* **Work to complete**: Pick each line containing the word "wiki" out of the data below.

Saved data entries
*** Begin section ***

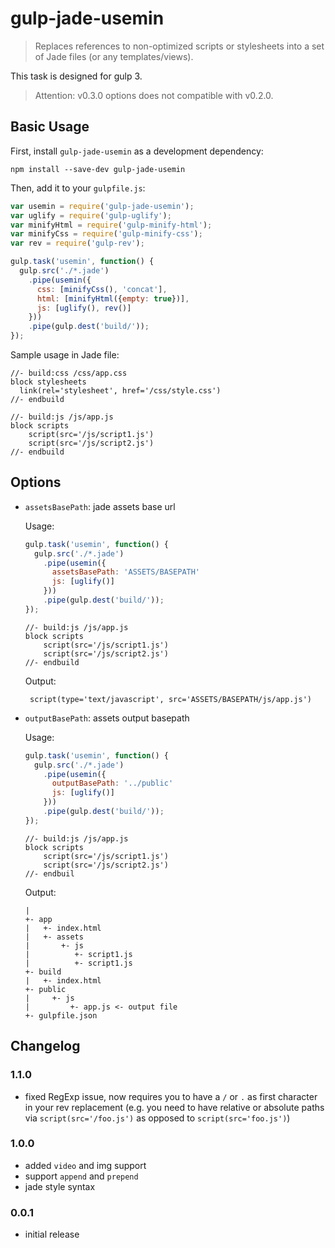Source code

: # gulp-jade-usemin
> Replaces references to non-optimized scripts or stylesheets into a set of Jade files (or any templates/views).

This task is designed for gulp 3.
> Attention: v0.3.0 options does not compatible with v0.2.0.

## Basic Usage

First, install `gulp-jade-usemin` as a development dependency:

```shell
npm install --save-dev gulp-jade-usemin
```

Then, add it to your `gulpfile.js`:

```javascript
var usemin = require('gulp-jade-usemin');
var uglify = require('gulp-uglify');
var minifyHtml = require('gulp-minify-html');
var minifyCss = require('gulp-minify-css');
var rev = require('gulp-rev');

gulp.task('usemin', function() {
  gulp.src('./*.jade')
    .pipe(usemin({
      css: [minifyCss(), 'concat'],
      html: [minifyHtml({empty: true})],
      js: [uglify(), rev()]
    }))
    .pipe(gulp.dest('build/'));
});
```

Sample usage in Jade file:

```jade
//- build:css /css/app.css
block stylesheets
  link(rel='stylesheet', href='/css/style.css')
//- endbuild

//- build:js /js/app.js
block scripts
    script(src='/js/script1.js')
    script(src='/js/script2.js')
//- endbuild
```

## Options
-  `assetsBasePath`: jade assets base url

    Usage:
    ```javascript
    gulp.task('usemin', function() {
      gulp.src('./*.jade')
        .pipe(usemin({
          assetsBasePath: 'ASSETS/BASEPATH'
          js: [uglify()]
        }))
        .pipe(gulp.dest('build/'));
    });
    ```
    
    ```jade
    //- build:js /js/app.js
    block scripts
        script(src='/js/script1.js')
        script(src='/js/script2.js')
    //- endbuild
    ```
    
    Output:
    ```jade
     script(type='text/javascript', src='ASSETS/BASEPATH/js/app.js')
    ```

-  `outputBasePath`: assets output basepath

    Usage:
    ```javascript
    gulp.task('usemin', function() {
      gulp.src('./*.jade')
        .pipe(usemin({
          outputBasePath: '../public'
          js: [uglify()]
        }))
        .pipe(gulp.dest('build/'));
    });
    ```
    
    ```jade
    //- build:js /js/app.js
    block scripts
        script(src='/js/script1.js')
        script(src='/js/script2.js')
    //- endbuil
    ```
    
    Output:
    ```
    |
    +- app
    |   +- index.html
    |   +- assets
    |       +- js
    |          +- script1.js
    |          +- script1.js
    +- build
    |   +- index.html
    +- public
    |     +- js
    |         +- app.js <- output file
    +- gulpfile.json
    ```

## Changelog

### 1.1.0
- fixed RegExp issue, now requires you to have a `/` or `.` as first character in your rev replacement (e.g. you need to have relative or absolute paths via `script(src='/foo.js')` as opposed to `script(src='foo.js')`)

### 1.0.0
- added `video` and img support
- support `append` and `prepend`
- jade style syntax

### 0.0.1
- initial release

*** End section ***
*** Begin section ***

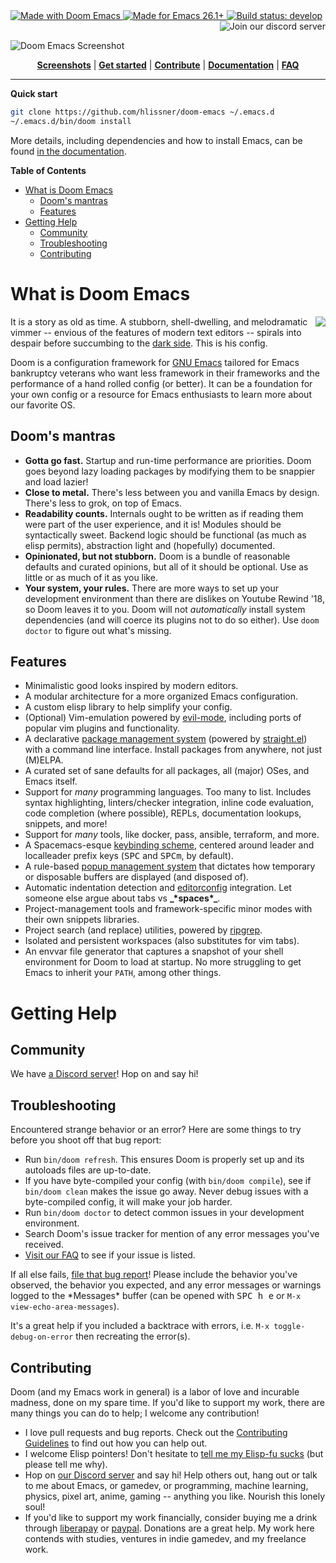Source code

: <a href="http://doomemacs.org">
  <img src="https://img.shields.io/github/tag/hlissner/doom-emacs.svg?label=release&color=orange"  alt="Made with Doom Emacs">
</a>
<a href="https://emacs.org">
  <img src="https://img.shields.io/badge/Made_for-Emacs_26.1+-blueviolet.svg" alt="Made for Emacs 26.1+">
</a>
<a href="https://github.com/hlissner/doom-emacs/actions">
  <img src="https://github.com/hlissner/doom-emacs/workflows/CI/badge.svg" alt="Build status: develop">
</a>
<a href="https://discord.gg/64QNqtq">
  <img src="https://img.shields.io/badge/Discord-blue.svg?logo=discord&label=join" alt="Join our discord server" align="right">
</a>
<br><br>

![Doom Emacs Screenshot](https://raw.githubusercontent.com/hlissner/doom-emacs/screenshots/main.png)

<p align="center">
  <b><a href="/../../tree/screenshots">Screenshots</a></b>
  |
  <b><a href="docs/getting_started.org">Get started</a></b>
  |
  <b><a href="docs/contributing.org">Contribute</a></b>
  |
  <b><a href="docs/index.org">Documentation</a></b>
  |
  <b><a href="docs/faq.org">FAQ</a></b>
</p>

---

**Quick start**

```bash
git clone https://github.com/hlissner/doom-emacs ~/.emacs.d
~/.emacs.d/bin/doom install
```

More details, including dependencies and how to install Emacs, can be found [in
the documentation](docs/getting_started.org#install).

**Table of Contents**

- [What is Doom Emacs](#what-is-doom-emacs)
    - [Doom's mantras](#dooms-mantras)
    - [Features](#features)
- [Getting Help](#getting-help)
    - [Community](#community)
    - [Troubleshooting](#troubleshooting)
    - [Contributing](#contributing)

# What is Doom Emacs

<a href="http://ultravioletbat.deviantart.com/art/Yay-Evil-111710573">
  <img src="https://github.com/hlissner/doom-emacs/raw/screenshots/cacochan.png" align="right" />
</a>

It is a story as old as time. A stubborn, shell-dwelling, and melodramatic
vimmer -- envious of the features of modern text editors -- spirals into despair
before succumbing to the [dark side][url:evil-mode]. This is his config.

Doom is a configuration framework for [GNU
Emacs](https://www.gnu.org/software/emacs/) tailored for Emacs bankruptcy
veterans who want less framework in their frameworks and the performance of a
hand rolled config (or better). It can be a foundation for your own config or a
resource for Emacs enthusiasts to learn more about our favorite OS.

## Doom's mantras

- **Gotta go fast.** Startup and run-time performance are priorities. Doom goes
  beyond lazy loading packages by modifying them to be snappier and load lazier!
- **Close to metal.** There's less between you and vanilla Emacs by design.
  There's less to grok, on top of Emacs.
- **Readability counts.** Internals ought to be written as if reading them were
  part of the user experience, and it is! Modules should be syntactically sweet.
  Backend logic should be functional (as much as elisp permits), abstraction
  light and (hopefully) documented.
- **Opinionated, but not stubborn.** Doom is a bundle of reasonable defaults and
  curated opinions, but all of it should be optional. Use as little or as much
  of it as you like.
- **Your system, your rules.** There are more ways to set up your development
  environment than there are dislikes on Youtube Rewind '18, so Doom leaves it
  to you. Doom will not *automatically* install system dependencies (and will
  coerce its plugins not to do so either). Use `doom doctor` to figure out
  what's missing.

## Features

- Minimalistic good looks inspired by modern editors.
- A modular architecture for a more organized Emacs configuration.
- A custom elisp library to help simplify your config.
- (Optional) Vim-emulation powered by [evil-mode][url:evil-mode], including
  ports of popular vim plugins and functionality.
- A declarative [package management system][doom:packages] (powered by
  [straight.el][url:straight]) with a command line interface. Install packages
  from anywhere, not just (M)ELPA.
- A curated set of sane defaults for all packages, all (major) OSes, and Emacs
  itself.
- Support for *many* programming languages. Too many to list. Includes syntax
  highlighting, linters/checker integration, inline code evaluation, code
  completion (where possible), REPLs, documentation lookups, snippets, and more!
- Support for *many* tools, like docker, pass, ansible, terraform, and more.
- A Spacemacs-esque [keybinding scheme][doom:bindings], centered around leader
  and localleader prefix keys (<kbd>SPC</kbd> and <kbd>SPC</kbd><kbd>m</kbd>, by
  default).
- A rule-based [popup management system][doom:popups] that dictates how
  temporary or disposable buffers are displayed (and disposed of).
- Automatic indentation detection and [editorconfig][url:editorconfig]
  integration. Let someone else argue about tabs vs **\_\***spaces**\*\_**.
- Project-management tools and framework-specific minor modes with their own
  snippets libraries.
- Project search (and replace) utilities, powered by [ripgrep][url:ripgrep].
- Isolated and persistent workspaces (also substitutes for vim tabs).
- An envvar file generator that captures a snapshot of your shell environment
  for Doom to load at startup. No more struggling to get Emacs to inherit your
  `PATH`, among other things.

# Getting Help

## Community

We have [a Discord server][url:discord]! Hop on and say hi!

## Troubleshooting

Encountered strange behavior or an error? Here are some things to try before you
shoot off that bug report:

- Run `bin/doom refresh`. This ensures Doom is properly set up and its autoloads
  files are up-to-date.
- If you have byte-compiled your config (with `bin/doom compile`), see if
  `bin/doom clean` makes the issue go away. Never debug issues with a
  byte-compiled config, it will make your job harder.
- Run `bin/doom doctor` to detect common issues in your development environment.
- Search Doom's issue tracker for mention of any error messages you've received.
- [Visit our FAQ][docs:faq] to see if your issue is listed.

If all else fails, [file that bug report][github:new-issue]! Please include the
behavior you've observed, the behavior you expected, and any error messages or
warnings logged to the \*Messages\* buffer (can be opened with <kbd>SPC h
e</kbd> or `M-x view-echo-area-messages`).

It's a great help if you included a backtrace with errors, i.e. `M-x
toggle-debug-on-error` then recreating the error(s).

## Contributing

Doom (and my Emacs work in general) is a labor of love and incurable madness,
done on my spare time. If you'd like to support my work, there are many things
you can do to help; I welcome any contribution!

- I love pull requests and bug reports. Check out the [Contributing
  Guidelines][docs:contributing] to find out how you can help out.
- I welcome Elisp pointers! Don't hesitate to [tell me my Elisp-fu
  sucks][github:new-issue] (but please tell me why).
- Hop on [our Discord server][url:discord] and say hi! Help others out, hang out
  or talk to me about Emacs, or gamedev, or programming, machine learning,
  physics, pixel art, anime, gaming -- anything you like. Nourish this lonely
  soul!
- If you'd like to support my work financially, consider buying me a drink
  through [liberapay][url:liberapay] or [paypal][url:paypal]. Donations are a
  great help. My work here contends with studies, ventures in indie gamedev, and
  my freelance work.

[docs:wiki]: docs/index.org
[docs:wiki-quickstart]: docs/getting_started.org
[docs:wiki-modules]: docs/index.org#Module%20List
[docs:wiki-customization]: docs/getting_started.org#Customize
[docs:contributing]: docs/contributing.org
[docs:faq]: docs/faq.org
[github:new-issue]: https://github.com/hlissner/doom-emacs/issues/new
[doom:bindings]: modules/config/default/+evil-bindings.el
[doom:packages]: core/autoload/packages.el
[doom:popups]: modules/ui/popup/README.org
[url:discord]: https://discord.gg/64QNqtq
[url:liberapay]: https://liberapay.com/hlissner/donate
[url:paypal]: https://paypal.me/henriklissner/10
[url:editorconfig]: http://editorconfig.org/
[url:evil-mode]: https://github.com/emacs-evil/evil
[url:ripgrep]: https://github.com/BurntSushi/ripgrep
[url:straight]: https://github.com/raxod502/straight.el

*** End section ***

* **Answer section**:
[docs:wiki]: docs/index.org
[docs:wiki-quickstart]: docs/getting_started.org
[docs:wiki-modules]: docs/index.org#Module%20List
[docs:wiki-customization]: docs/getting_started.org#Customize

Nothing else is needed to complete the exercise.